Adapted from Wikipedia · Discoverer experience

A collection of Euro banknotes and coins from various European countries.

Money is any item or verifiable record that is generally accepted as payment for goods and services and repayment of debts, such as taxes, in a particular country or socio-economic context. It serves important functions like being a medium of exchange, a unit of account, a store of value, and sometimes a standard of deferred payment.

Euro banknotes and coins

Historically, money started as an emergent market phenomenon that had real value because it was made from valuable materials like gold or silver, known as a commodity. Today, most money systems use fiat money, which has value because a government says it does. This means that paper money and coins, as well as numbers in bank accounts, are trusted as value even though the paper itself isn’t valuable.

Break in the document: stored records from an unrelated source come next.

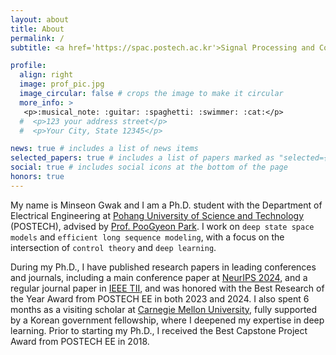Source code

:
 ```yaml
---
layout: about
title: About
permalink: /
subtitle: <a href='https://spac.postech.ac.kr'>Signal Processing and Control Lab (SPaC)</a> minseon25@postech.ac.kr

profile:
  align: right
  image: prof_pic.jpg
  image_circular: false # crops the image to make it circular
  more_info: >
   <p>:musical_note: :guitar: :spaghetti: :swimmer: :cat:</p>
  #  <p>123 your address street</p>
  #  <p>Your City, State 12345</p>

news: true # includes a list of news items
selected_papers: true # includes a list of papers marked as "selected={true}"
social: true # includes social icons at the bottom of the page
honors: true
---
```


My name is Minseon Gwak and I am a Ph.D. student with the Department of Electrical Engineering at [Pohang University of Science and Technology](https://www.postech.ac.kr/eng/index.do) (POSTECH), advised by [Prof. PooGyeon Park](https://scholar.google.co.kr/citations?hl=ko&user=ktTQiqsAAAAJ&view_op=list_works).
I work on `deep state space models` and `efficient long sequence modeling`, with a focus on the intersection of `control theory` and `deep learning`. 

During my Ph.D., I have published research papers in leading conferences and journals, including a main conference paper at [NeurIPS 2024](https://neurips.cc/Conferences/2024), and a regular journal paper in [IEEE TII](https://ieeexplore.ieee.org/xpl/RecentIssue.jsp?punumber=9424), and was honored with the Best Research of the Year Award from POSTECH EE in both 2023 and 2024. I also spent 6 months as a visiting scholar at [Carnegie Mellon University](https://www.cmu.edu/?gad_source=1&gclid=CjwKCAjw47i_BhBTEiwAaJfPpv9xxP4XJhp-kzag7Oh7QGOfD6n9r61aXLVZD-XGMm5tLtzEp0IGMhoCjZAQAvD_BwE), fully supported by a Korean government fellowship, where I deepened my expertise in deep learning. Prior to starting my Ph.D., I received the Best Capstone Project Award from POSTECH EE in 2018.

The money supply of a country includes all the currency in circulation like banknotes and coins, as well as money in bank accounts. While physical cash is important, most of the money in developed countries exists as numbers in banks and can be moved using cashless payment methods.

Etymology

The word money comes from the Latin word moneta, which means "coin." This term has roots in ancient Rome, where there was a temple dedicated to the goddess Juno Moneta. This temple was where Roman coins were made. The name "Juno" might have come from an Etruscan goddess named Uni, and "Moneta" could mean "to warn" or "to instruct" in Latin, or "alone" and "unique" in Greek.

In the Western world, another old word for coins is specie, which comes from the Latin phrase in specie, meaning "in kind" or "in actual form."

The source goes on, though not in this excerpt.